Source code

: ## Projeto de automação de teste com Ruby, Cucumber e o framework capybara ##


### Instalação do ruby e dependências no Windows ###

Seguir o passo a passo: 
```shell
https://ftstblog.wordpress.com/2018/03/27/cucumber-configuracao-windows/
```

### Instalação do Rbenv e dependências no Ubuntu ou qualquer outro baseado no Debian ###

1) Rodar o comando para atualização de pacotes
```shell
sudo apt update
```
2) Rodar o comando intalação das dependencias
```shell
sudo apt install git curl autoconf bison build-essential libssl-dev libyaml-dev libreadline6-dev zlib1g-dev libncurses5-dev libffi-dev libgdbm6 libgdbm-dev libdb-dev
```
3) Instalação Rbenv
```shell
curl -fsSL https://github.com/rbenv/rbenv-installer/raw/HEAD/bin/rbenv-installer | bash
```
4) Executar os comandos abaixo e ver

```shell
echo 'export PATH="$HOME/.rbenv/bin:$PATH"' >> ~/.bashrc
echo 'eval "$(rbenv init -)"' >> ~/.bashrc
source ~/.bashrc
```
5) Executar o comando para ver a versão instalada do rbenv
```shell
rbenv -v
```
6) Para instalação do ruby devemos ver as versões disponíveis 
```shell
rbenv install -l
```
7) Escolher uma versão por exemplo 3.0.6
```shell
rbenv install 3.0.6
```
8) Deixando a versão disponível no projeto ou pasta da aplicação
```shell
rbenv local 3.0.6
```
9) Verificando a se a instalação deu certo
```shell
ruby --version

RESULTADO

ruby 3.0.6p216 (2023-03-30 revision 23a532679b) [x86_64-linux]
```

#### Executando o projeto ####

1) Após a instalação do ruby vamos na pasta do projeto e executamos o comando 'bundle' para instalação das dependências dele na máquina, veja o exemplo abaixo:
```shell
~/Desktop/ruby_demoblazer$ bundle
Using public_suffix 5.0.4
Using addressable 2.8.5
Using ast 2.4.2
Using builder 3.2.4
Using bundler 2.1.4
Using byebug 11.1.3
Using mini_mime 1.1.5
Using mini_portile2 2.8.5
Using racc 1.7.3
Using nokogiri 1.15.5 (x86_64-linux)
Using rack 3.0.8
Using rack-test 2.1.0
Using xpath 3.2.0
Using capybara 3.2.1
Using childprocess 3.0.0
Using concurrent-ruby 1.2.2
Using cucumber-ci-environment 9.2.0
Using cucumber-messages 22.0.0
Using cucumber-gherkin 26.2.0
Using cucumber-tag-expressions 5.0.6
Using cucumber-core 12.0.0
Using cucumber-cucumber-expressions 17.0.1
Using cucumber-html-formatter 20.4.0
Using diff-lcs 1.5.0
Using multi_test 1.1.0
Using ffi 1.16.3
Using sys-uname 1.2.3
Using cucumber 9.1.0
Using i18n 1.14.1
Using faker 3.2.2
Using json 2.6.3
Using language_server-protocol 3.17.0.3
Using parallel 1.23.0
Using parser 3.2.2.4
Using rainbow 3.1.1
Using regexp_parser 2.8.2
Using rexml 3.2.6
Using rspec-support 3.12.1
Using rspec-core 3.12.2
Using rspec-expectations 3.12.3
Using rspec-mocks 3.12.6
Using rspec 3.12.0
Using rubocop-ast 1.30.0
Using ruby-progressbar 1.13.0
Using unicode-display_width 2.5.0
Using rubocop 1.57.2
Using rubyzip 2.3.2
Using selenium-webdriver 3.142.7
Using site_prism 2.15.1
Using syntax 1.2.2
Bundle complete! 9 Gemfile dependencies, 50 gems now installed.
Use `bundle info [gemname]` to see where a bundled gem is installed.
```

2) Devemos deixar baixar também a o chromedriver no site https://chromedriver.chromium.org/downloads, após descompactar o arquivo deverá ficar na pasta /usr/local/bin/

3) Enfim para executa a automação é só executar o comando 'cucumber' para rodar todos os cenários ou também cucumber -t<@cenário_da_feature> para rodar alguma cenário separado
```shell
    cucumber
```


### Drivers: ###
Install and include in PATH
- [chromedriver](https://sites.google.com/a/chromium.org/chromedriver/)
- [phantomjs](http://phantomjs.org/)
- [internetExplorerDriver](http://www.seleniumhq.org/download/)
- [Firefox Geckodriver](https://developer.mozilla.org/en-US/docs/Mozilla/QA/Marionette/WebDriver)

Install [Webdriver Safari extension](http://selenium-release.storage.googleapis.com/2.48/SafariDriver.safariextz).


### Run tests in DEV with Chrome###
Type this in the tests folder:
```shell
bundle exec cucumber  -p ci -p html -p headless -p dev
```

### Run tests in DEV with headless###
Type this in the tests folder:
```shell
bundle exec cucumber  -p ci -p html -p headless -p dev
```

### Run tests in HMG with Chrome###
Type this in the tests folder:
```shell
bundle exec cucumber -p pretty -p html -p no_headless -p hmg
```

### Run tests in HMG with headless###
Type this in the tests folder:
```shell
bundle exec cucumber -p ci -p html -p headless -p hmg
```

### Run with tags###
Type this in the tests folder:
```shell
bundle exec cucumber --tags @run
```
───
* TASK GOAL:
Using the entries above, return each line in which the word "rspec" occurs.

* ANSWER TO THIS TASK:
Using rspec-support 3.12.1
Using rspec-core 3.12.2
Using rspec-expectations 3.12.3
Using rspec-mocks 3.12.6
Using rspec 3.12.0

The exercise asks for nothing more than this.